* [Exercise requirements] In the copy of these records, include no pictures and change nothing else.

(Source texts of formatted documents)
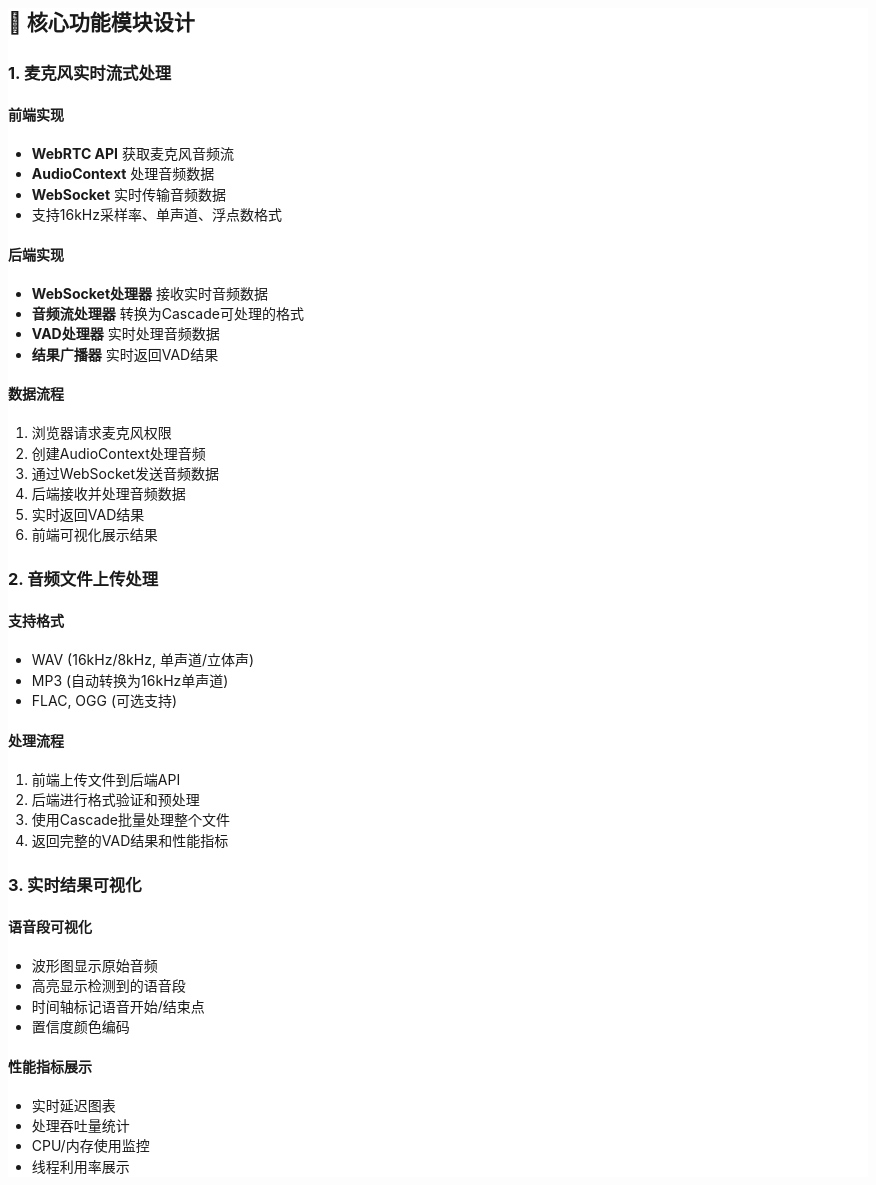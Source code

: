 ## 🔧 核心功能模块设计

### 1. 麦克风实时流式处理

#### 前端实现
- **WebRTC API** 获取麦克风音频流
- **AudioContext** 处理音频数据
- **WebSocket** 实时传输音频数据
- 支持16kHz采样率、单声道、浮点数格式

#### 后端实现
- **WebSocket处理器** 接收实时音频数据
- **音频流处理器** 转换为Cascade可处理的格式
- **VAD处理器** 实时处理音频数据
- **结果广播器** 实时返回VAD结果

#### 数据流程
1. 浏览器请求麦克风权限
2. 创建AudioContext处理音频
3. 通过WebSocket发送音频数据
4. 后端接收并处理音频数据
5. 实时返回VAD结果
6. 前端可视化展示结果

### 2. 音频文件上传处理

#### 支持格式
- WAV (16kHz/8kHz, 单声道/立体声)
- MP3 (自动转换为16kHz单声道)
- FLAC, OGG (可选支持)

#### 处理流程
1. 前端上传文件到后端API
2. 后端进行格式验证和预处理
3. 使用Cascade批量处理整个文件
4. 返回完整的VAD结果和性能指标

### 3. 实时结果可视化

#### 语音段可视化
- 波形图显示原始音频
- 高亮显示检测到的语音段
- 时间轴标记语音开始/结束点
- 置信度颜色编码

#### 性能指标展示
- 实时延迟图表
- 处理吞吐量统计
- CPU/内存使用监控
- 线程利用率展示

* [Solution to this problem]
Source code

: ## 🔧 核心功能模块设计

### 1. 麦克风实时流式处理

#### 前端实现
- **WebRTC API** 获取麦克风音频流
- **AudioContext** 处理音频数据
- **WebSocket** 实时传输音频数据
- 支持16kHz采样率、单声道、浮点数格式

#### 后端实现
- **WebSocket处理器** 接收实时音频数据
- **音频流处理器** 转换为Cascade可处理的格式
- **VAD处理器** 实时处理音频数据
- **结果广播器** 实时返回VAD结果

#### 数据流程
1. 浏览器请求麦克风权限
2. 创建AudioContext处理音频
3. 通过WebSocket发送音频数据
4. 后端接收并处理音频数据
5. 实时返回VAD结果
6. 前端可视化展示结果

### 2. 音频文件上传处理

#### 支持格式
- WAV (16kHz/8kHz, 单声道/立体声)
- MP3 (自动转换为16kHz单声道)
- FLAC, OGG (可选支持)

#### 处理流程
1. 前端上传文件到后端API
2. 后端进行格式验证和预处理
3. 使用Cascade批量处理整个文件
4. 返回完整的VAD结果和性能指标

### 3. 实时结果可视化

#### 语音段可视化
- 波形图显示原始音频
- 高亮显示检测到的语音段
- 时间轴标记语音开始/结束点
- 置信度颜色编码

#### 性能指标展示
- 实时延迟图表
- 处理吞吐量统计
- CPU/内存使用监控
- 线程利用率展示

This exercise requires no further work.